9.4. Rotation Matrix

1. Station compromise (C4) should not by itself force rotation of node-id or anchor-identity.

2. node-key compromise (C3) SHOULD lead to:

3. a new node-id,

4. rotation of active nyms,

5. renewal of station certificates,

6. preserved continuity of accountability through the common anchor-identity.

7. Recovery-phrase compromise (C2) SHOULD lead to:

8. revocation of the old recovery track,

9. generation of a new phrase,

10. a new salt,

11. a new anchor-identity,

12. controlled rebinding of active node-id values or their rotation according to federation policy.

13. False attestation or compromise of the attestation channel (C5) SHOULD be treated as a breach of the anchoring layer and may require:

14. full re-attestation,

15. freezing of high-stakes roles,

16. invalidation of derived node-id values.

17. Every rotation MUST leave an audit-track trace linking the old and new identity layers, but NEED NOT create a public correlation between old and new operational masks.

---

10. Data Model

10.1. Minimum KDF Profiles

The default algorithm SHOULD be argon2id.

Profile	Minimum use case	memory_cost	time_cost	parallelism
KDF-S	low cost, constrained devices, no high-stakes roles	65536	3	1
KDF-M	default profile for most users and IAL2-IAL3	262144	3	1
KDF-H	high-stakes roles, IAL4, privileged recovery	524288	4	1

Federations MAY raise these minima, but may not go below them for a given profile.

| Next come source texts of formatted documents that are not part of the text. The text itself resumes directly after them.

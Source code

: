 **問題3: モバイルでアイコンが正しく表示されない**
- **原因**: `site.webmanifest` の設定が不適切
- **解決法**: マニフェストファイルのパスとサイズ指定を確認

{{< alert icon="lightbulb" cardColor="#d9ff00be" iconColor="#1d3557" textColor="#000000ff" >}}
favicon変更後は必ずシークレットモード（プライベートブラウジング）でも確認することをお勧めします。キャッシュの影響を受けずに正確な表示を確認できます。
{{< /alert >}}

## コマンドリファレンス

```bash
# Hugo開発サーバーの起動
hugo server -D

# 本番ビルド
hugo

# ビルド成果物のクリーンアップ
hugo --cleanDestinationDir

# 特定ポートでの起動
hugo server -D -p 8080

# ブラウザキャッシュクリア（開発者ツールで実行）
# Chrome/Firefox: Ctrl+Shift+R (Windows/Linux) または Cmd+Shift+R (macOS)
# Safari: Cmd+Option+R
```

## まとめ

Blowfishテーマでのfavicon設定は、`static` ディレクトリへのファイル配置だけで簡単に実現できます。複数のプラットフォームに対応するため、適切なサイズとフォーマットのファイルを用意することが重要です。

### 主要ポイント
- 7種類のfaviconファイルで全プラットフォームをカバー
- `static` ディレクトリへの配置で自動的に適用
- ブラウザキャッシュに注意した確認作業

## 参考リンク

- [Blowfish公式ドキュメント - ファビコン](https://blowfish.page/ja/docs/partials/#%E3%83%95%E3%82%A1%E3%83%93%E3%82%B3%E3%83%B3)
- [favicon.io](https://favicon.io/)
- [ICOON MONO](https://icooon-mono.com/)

10.2. KDF Parameter Migration Policy

1. The KDF record MUST be versioned.

2. The system MUST be able to verify an older profile during a migration window.

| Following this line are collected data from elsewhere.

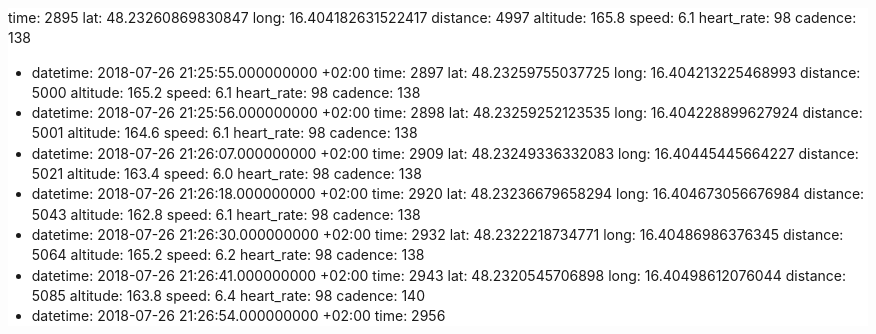   time: 2895
  lat: 48.23260869830847
  long: 16.404182631522417
  distance: 4997
  altitude: 165.8
  speed: 6.1
  heart_rate: 98
  cadence: 138
- datetime: 2018-07-26 21:25:55.000000000 +02:00
  time: 2897
  lat: 48.23259755037725
  long: 16.404213225468993
  distance: 5000
  altitude: 165.2
  speed: 6.1
  heart_rate: 98
  cadence: 138
- datetime: 2018-07-26 21:25:56.000000000 +02:00
  time: 2898
  lat: 48.23259252123535
  long: 16.404228899627924
  distance: 5001
  altitude: 164.6
  speed: 6.1
  heart_rate: 98
  cadence: 138
- datetime: 2018-07-26 21:26:07.000000000 +02:00
  time: 2909
  lat: 48.23249336332083
  long: 16.40445445664227
  distance: 5021
  altitude: 163.4
  speed: 6.0
  heart_rate: 98
  cadence: 138
- datetime: 2018-07-26 21:26:18.000000000 +02:00
  time: 2920
  lat: 48.23236679658294
  long: 16.404673056676984
  distance: 5043
  altitude: 162.8
  speed: 6.1
  heart_rate: 98
  cadence: 138
- datetime: 2018-07-26 21:26:30.000000000 +02:00
  time: 2932
  lat: 48.2322218734771
  long: 16.40486986376345
  distance: 5064
  altitude: 165.2
  speed: 6.2
  heart_rate: 98
  cadence: 138
- datetime: 2018-07-26 21:26:41.000000000 +02:00
  time: 2943
  lat: 48.2320545706898
  long: 16.40498612076044
  distance: 5085
  altitude: 163.8
  speed: 6.4
  heart_rate: 98
  cadence: 140
- datetime: 2018-07-26 21:26:54.000000000 +02:00
  time: 2956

3. Upgrading the KDF profile SHOULD happen:

4. on successful recovery,

5. on a significant change of role or IAL,

6. during planned federation security migration.

7. The system MUST NOT automatically downgrade the KDF profile for an existing identity.

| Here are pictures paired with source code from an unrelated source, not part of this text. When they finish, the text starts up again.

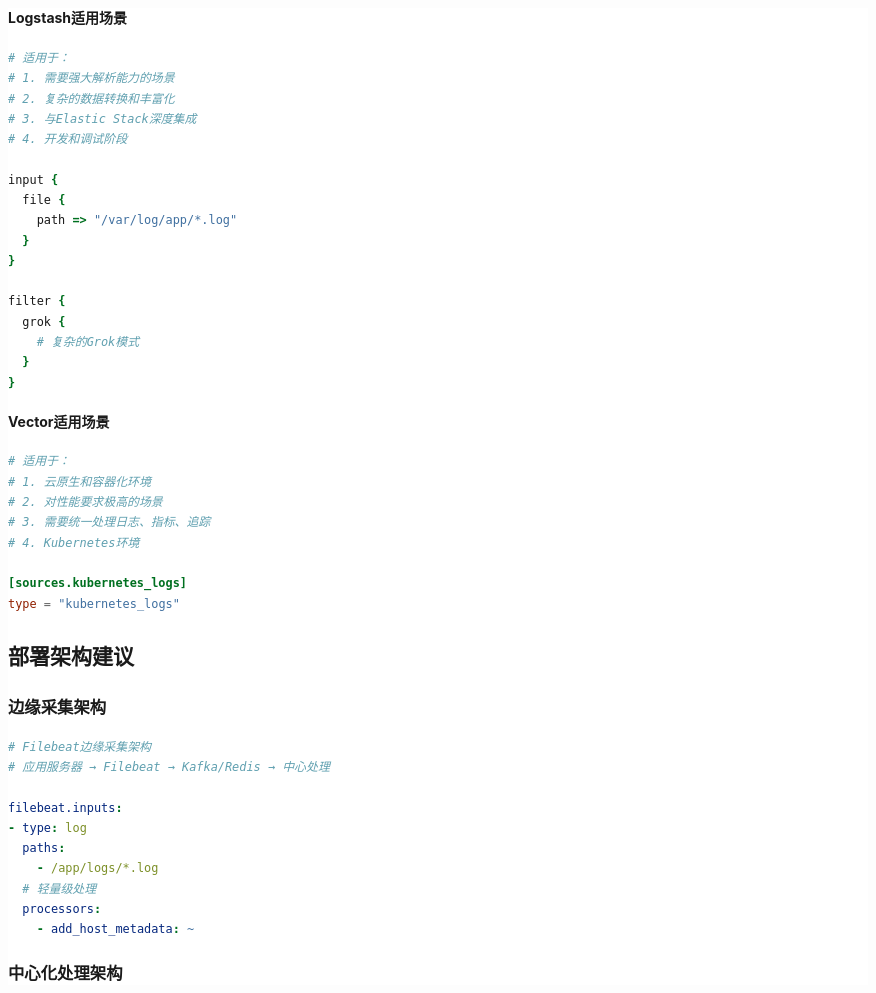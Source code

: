 #### Logstash适用场景

```ruby
# 适用于：
# 1. 需要强大解析能力的场景
# 2. 复杂的数据转换和丰富化
# 3. 与Elastic Stack深度集成
# 4. 开发和调试阶段

input {
  file {
    path => "/var/log/app/*.log"
  }
}

filter {
  grok {
    # 复杂的Grok模式
  }
}
```

#### Vector适用场景

```toml
# 适用于：
# 1. 云原生和容器化环境
# 2. 对性能要求极高的场景
# 3. 需要统一处理日志、指标、追踪
# 4. Kubernetes环境

[sources.kubernetes_logs]
type = "kubernetes_logs"
```

## 部署架构建议

### 边缘采集架构

```yaml
# Filebeat边缘采集架构
# 应用服务器 → Filebeat → Kafka/Redis → 中心处理

filebeat.inputs:
- type: log
  paths:
    - /app/logs/*.log
  # 轻量级处理
  processors:
    - add_host_metadata: ~
```

### 中心化处理架构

8. If the record uses a weaker profile than required for the current role, the federation SHOULD require migration before allowing that role.

9. KDF migration SHOULD NOT by itself change anchor-identity, unless normalized_claims, the recovery phrase, or salt also change.

10.3. KDF Parameters

kdf_params_record:
  kdf_params_id: "[identifier]"
  profile: "KDF-M"
  version: 1
  algorithm: "argon2id"
  memory_cost: 262144
  time_cost: 3
  parallelism: 1
  output_length: 32
  created_at: "[ISO 8601]"

10.4. pepper Record

pepper_record:
  pepper_id: "[identifier]"
  scope: "federation"        # federation | domain
  status: "active"           # active | grace | retired
  valid_from: "[ISO 8601]"
  valid_until: null

10.5. salt Record

salt_record:
  salt_id: "[identifier]"
  salt_value: "[encoded random bytes]"
  created_at: "[ISO 8601]"
  rotate_at: null

10.6. Recovery Record

identity_recovery_record:
  recovery_record_id: "[identifier]"
  anchor_identity_ref: "[reference]"
  lookup_tag: "[lookup marker]"
  lookup_domain: "person:v1"
  pepper_id: "[identifier or null]"
  salt_ref: "[reference]"
  kdf_params_ref: "[reference]"
  attestation_id: "[reference]"
  recovery_status: "enabled"      # enabled | suspended | revoked
  last_recovered_at: null
  last_recovery_channel: null

10.7. Attestation Chain Record

attestation_chain_record:
  chain_id: "[identifier]"
  anchor_identity_ref: "[reference]"
  current_attestation_id: "[reference]"
  prior_attestation_ids:
    - "[reference]"
  strongest_attestation_strength: "strong" # weak | strong
  current_max_ial: "IAL3"
  continuity_proof_ref: "[proof of control over the prior anchor]"
  upgrade_cooldown_profile: "phone-default-14d"
  anomaly_check_ref: "[reference or null]"
  updated_at: "[ISO 8601]"

---

11. Relation to Other Documents

• ROOT-IDENTITY-AND-NYMS.md: that document defines the identity layers; this act specifies how anchor-identity is created and recovered.
• PANEL-SELECTION-PROTOCOL.md: audits and panels may use custodian_ref, while going down to root-identity requires the unsealing track.
• ABUSE-DISCLOSURE-PROTOCOL.md: disclosure of root identity must respect minimal disclosure and high-stakes thresholds.
• PROCEDURAL-REPUTATION-SPEC.md: high-stakes eligibility depends on the validity of attestation memory and current IAL.
• ATTESTATION-PROVIDERS.md: this document maps attestation methods to weak / strong classes, maximum IAL, and operational limits.